● **Task goal**
Copy out every line of the records in which "relationships" can be found.

*** Opening Information given ***

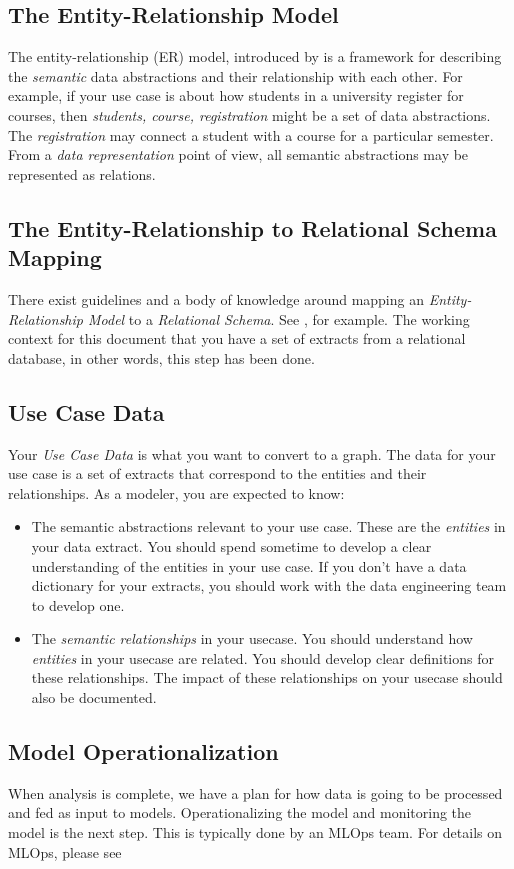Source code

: \documentclass{article}
\begin{document}
\subsection*{The Entity-Relationship Model}
The entity-relationship (ER) model, introduced by \cite{chen1976entity} is a framework for describing the \emph{semantic} data abstractions and their relationship with each other. For example, if your use case is about how students in a university register for courses, then \emph{students, course, registration} might be a set of data abstractions. The \emph{registration} may connect a student with a course for a particular semester. From a \emph{data representation} point of view, all semantic abstractions may be represented as relations.

\subsection*{The Entity-Relationship to Relational Schema Mapping}\label{sec: er to rel}
There exist guidelines and a body of knowledge around mapping an \emph{Entity-Relationship Model} to a \emph{Relational Schema}. See \cite{elmasri2016fundamentals}, for example. The working context for this document that you have a set of extracts from a relational database, in other words, this step has been done.

\subsection*{Use Case Data}
Your \emph{Use Case Data} is what you want to convert to a graph. The data for your use case is a set of extracts that correspond to the entities and their relationships. As a modeler, you are expected to know:
\begin{itemize}
    \item  The semantic abstractions relevant to your use case. These are the \emph{entities} in your data extract. You should spend sometime to develop a clear understanding of the entities in your use case. If you don't have a data dictionary for your extracts, you should work with the data engineering team to develop one.
    \item The \emph{semantic relationships} in your usecase. You should understand how \emph{entities} in your usecase are related. You should develop clear definitions for these relationships. The impact of these relationships on your usecase should also be documented.
    
\end{itemize}


\subsection*{Model Operationalization}
When analysis is complete, we have a plan for how data is going to be processed and fed as input to models.  Operationalizing the model and monitoring the model is the next step. This is typically done by an MLOps team. For details on MLOps, please see \cite{mlopsMlopsorg}
\end{document}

*** Closing Information given ***

● **Output for this task**
Your \emph{Use Case Data} is what you want to convert to a graph. The data for your use case is a set of extracts that correspond to the entities and their relationships. As a modeler, you are expected to know:
    \item The \emph{semantic relationships} in your usecase. You should understand how \emph{entities} in your usecase are related. You should develop clear definitions for these relationships. The impact of these relationships on your usecase should also be documented.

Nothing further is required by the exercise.